Das Spiel mit Identitäten wagt auch Klaus-Peter Fett seit vielen Jahren. Er war über 20 Jahre Vorsitzender der Trachtengruppe Wollmar und ist Vorsitzender des dortigen Gesangvereins. Weitere Wirkungsfelder sind die hessische Vereinigung für Tanz- und Trachtenpflege und die Volkskunstgilde. Vor allem aber vermittelt Fett Traditionen an junge Menschen, damit diese sie fortführen können. Das gelingt ihm auch durch seine Verkörperung der Figur »s‘ Anna«, in deren Rolle er weithin bekannt ist. »Mit Humor und Charme lassen Sie die Tracht in der Gegenwart ankommen«, würdigte Zachow. Klaus-Peter Fett erinnerte an seine Großmütter, die ihn geprägt hätten und mit ihrer direkten Art Vorbilder für »s‘ Anna« seien.

Ganze Stadt mit ins Boot geholt

Die Auszeichnung für den im Juni 2018 gegründeten Verein »Amöneburg 13Hundert« sei etwas ganz Besonderes, sagte Zachow. »Denn wir zeichnen im Grunde einen ganzen Ort aus.« Der Verein, der sich für die Feier des Stadtjubiläums ambitionierte Ziele gesetzt und diese auch unter schwierigen Pandemiebedingungen weiterverfolgt hat, habe die gesamte Stadt mit ins Boot geholt und unzählige Unterstützer. Der Verein gestalte das Jubiläum nachhaltig, sodass Geschichtsbewusstsein und Zusammenhalt auch über die Feierlichkeiten hinaus bestehen bleiben.

»Sie machen aus dem Stadtjubiläum nicht nur eine Feier der Vergangenheit, sondern blicken in die Zukunft und machen so deutlich, dass Traditionspflege nicht nur das Bewahren von Erinnerungen ist«, betonte Zachow.
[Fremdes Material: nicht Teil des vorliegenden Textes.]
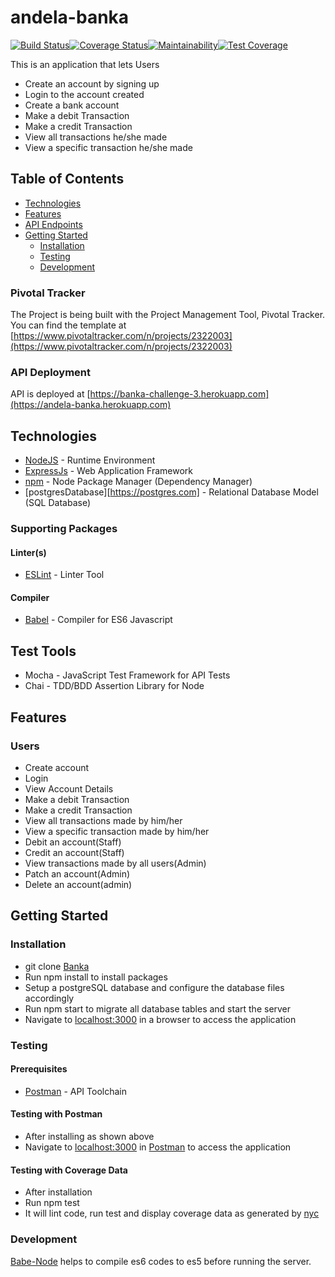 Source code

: # andela-banka

[![Build Status](https://travis-ci.org/chiboycalix/andela-banka.svg?branch=develop)](https://travis-ci.org/chiboycalix/andela-banka)[![Coverage Status](https://coveralls.io/repos/github/chiboycalix/andela-banka/badge.svg?branch=develop)](https://coveralls.io/github/chiboycalix/andela-banka?branch=develop)[![Maintainability](https://api.codeclimate.com/v1/badges/e8db7bece90cbaa837b2/maintainability)](https://codeclimate.com/github/chiboycalix/andela-banka/maintainability)[![Test Coverage](https://api.codeclimate.com/v1/badges/e8db7bece90cbaa837b2/test_coverage)](https://codeclimate.com/github/chiboycalix/andela-banka/test_coverage)



This is an application that lets Users 

- Create an account by signing up
- Login to the account created
- Create a bank account 
- Make a debit Transaction
- Make a credit Transaction
- View all transactions he/she made 
- View a specific transaction he/she made



## Table of Contents

* [Technologies](#technologies)
 * [Features](#features)
 * [API Endpoints](#api-endpoints)
 * [Getting Started](#getting-started)
    * [Installation](#installation)
    * [Testing](#testing)
    * [Development](#development)

### Pivotal Tracker
The Project is being built with the Project Management Tool, Pivotal Tracker.
You can find the template at [https://www.pivotaltracker.com/n/projects/2322003](https://www.pivotaltracker.com/n/projects/2322003)


### API Deployment
API is deployed at [https://banka-challenge-3.herokuapp.com](https://andela-banka.herokuapp.com)

## Technologies

* [NodeJS](https://nodejs.org/) - Runtime Environment
* [ExpressJs](https://expressjs.com/) - Web Application Framework
* [npm](https://www.npm.com/) - Node Package Manager (Dependency Manager)
* [postgresDatabase][https://postgres.com] - Relational Database Model (SQL Database)


### Supporting Packages

#### Linter(s)

* [ESLint](https://eslint.org/) - Linter Tool

#### Compiler

* [Babel](https://babel.io/) - Compiler for ES6 Javascript

## Test Tools
* Mocha - JavaScript Test Framework for API Tests
* Chai - TDD/BDD Assertion Library for Node

## Features
 
### Users
* Create account
* Login
* View Account Details
* Make a debit Transaction 
* Make a credit Transaction
* View all transactions made by him/her
* View a specific transaction made by him/her
* Debit an account(Staff) 
* Credit an account(Staff) 
* View transactions made by all users(Admin)
* Patch an account(Admin)
* Delete an account(admin)





## Getting Started

### Installation

* git clone [Banka](https://github.com/chiboycalix/andela-banka.git)
* Run npm install to install packages
* Setup a postgreSQL database and configure the database files accordingly
* Run npm start to migrate all database tables and start the server
* Navigate to [localhost:3000](http://localhost:3000/) in a browser to access the application


### Testing

#### Prerequisites

* [Postman](https://getpostman.com/) - API Toolchain

#### Testing with Postman

* After installing as shown above
* Navigate to [localhost:3000](http://localhost:3000/) in
  [Postman](https://getpostman.com/) to access the application

#### Testing with Coverage Data

* After installation
* Run npm test
* It will lint code, run test and display coverage data as generated by
  [nyc](https://github.com/nyc)

### Development
[Babe-Node](https://babeljs.io) helps to compile es6 codes to es5 before running the server. 


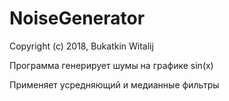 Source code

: # NoiseGenerator

Copyright (c) 2018, Bukatkin Witalij

Программа генерирует шумы на графике sin(x)

Применяет усредняющий и медианные фильтры
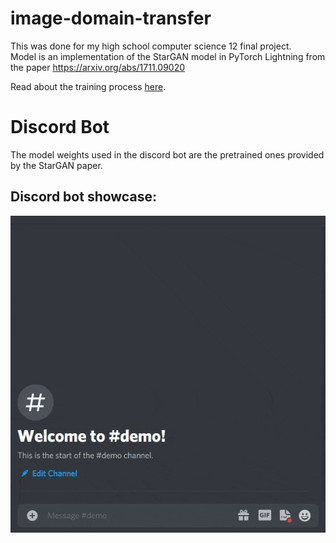 # image-domain-transfer
This was done for my high school computer science 12 final project.\
Model is an implementation of the StarGAN model in PyTorch Lightning from the paper https://arxiv.org/abs/1711.09020

Read about the training process [here](https://wandb.ai/stevan-zhuang/Image%20Domain%20Transfer%20GAN/reports/Computer-Science-12-Final-Project-StarGAN-Training--Vmlldzo1NTQ2MzY?accessToken=8x8r4lqay36gg8zmlz9zgd1k0awrx7lix0okl78re04wwvpadhn8d1trbi4za1a0).

# Discord Bot
The model weights used in the discord bot are the pretrained ones provided by the StarGAN paper.
## Discord bot showcase:
![](https://github.com/Stevan-Zhuang/image-domain-transfer/blob/main/showcase/discord_bot.gif)
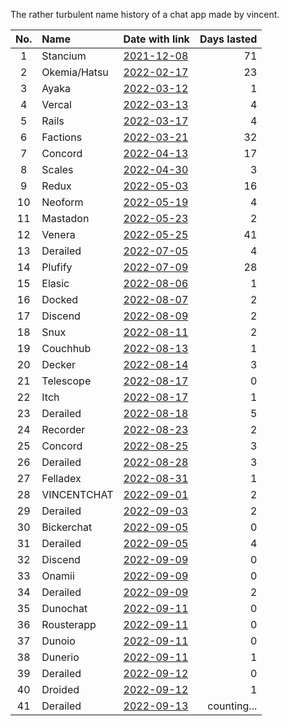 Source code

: The rather turbulent name history of a chat app made by vincent.

| No.| Name         | Date with link                                                                                              | Days lasted |
|:--:|:-------------|:------------------------------------------------------------------------------------------------------------|------------:|
|  1 | Stancium     | [2021-12-08](https://github.com/decker-archive/api/commit/d37cab03ecc9ce0c4343052464a8006837c2bbe6)         | 71          |
|  2 | Okemia/Hatsu | [2022-02-17](https://github.com/decker-archive/api/commit/bf0549264018319595e10b393a5762334cc4f31a)         | 23          |
|  3 | Ayaka        | [2022-03-12](https://github.com/concordchat/api-docs/commit/ea8034a983003808c6df91c6c49cc21e8f72d858)       | 1           |
|  4 | Vercal       | [2022-03-13](https://github.com/decker-archive/api/commit/050074b9ac3da41eb4852877b1ab46a0915c8817)         | 4           |
|  5 | Rails        | [2022-03-17](https://github.com/decker-archive/api/commit/08f8ecb45e20014627295e1bb54c1a2644301d2c)         | 4           |
|  6 | Factions     | [2022-03-21](https://github.com/concordchat/concord-api/commit/e539f7191fe8d70f9f8a77fb9a1b973541617a46)    | 32          |
|  7 | Concord      | [2022-04-13](https://canary.discord.com/channels/881118111967883295/881118112492191796/963795519711367168)  | 17          |
|  8 | Scales       | [2022-04-30](https://canary.discord.com/channels/881118111967883295/881118112492191796/969865722991869982)  | 3           |
|  9 | Redux        | [2022-05-03](https://canary.discord.com/channels/881118111967883295/969836504128036864/970955845695324190)  | 16          |
| 10 | Neoform      | [2022-05-19](https://github.com/concordchat/concord-api/commit/6c8003a077145dd9ae383b9b513fd685e6c2f066)    | 4           |
| 11 | Mastadon     | [2022-05-23](https://canary.discord.com/channels/881118111967883295/881118112492191796/978299567256797234)  | 2           |
| 12 | Venera       | [2022-05-25](https://canary.discord.com/channels/962194292296802334/962194292296802337/979015020316868669)  | 41          |
| 13 | Derailed     | [2022-07-05](https://github.com/decker-archive/backend/commit/7b6c9420a0267762e040e9a541f29a5747f96dcd)     | 4           |
| 14 | Plufify      | [2022-07-09](https://github.com/decker-archive/backend/commit/b174d2af013095bce4d06961e25f3e268b013b6f)     | 28          |
| 15 | Elasic       | [2022-08-06](https://github.com/deckerapp/decker-gateway/commit/c751b61b7da63877e231d15109d1358ddde11193)   | 1           |
| 16 | Docked       | [2022-08-07](https://canary.discord.com/channels/881118111967883295/881118112492191796/1005799500956323861) | 2           |
| 17 | Discend      | [2022-08-09](https://canary.discord.com/channels/962194292296802334/988243874201862144/1006538875981799484) | 2           |
| 18 | Snux         | [2022-08-11](https://canary.discord.com/channels/962194292296802334/988243874201862144/1007175454622490705) | 2           |
| 19 | Couchhub     | [2022-08-13](https://github.com/deckerapp/decker-api/commit/ec2e9e191c3f599d1c4fbd8e8736be458967c487)       | 1           |
| 20 | Decker       | [2022-08-14](https://canary.discord.com/channels/881118111967883295/881118112492191796/1008358169594048532) | 3           |
| 21 | Telescope    | [2022-08-17](https://prnt.sc/vKodrdgCix6M)                                                                  | 0           |
| 22 | Itch         | [2022-08-17](https://prnt.sc/FXkEyTVPULlS)                                                                  | 1           |
| 23 | Derailed     | [2022-08-18](https://prnt.sc/kBW_ttEEzPnh)                                                                  | 5           |
| 24 | Recorder     | [2022-08-23](https://prnt.sc/z8jW8QhW5lcL)                                                                  | 2           |
| 25 | Concord      | [2022-08-25](https://prnt.sc/WZSED6E4a934)                                                                  | 3           |
| 26 | Derailed     | [2022-08-28](https://prnt.sc/4Z6n3HfAwvUH)                                                                  | 3           |
| 27 | Felladex     | [2022-08-31](https://prnt.sc/Wv5QwdNWspzZ)                                                                  | 1           |
| 28 | VINCENTCHAT  | [2022-09-01](https://prnt.sc/NDmSsU1PWa4W)                                                                  | 2           |
| 29 | Derailed     | [2022-09-03](https://prnt.sc/7Lyr7dgc6zbn)                                                                  | 2           |
| 30 | Bickerchat   | [2022-09-05](https://prnt.sc/XBgDmvX8T8-a)                                                                  | 0           |
| 31 | Derailed     | [2022-09-05](https://prnt.sc/XVDv59_w4jKU)                                                                  | 4           |
| 32 | Discend      | [2022-09-09](https://prnt.sc/6lIYAbxxSDVA)                                                                  | 0           |
| 33 | Onamii       | [2022-09-09](https://prnt.sc/uq1wrYfPlPGW)                                                                  | 0           |
| 34 | Derailed     | [2022-09-09](https://prnt.sc/ToTSTSPMKZkF)                                                                  | 2           |
| 35 | Dunochat     | [2022-09-11](https://prnt.sc/ik8NJ2g_PEt1)                                                                  | 0           |
| 36 | Rousterapp   | [2022-09-11](https://prnt.sc/kNx-9Q7TH7U8)                                                                  | 0           |
| 37 | Dunoio       | [2022-09-11](https://prnt.sc/MwqicqyDApo7)                                                                  | 0           |
| 38 | Dunerio      | [2022-09-11](https://prnt.sc/m-f5x7_VAd_4)                                                                  | 1           |
| 39 | Derailed     | [2022-09-12](https://prnt.sc/-_Jk_i1zQVm4)                                                                  | 0           |
| 40 | Droided      | [2022-09-12](https://prnt.sc/TRxRfCQ703yA)                                                                  | 1           |
| 41 | Derailed     | [2022-09-13](https://prnt.sc/IuAJ5YERqv2D)                                                                  | counting... |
In diesem Bemühen sei nicht nur die herausragende Veröffentlichung »1300 Jahre Amöneburg - Dem Himmel so nah« entstanden, sondern auch das Projekt »Amöneburger Häuser erzählen«. Der 175 Mitglieder zählende Verein habe mithilfe vieler Unterstützer - lange ansässiger und zugezogener - die Heimat neu entdeckt, erzählte Carmen Gebhard im Namen des Vereins. Und dieser wolle auch in den kommenden Jahren weiter Menschen zusammenführen.

Der Otto-Ubbelohde-Preis wurde in diesem Jahr bereits zum 35. Mal vergeben. Er ist nach dem Künstler Otto Ubbelohde benannt und wird für besondere Leistungen in den Bereichen Kunst, Heimatgeschichte, Pflege des heimischen Brauchtums, Beschäftigung mit dem Werk Otto Ubbelohdes und der Denkmalpflege vergeben.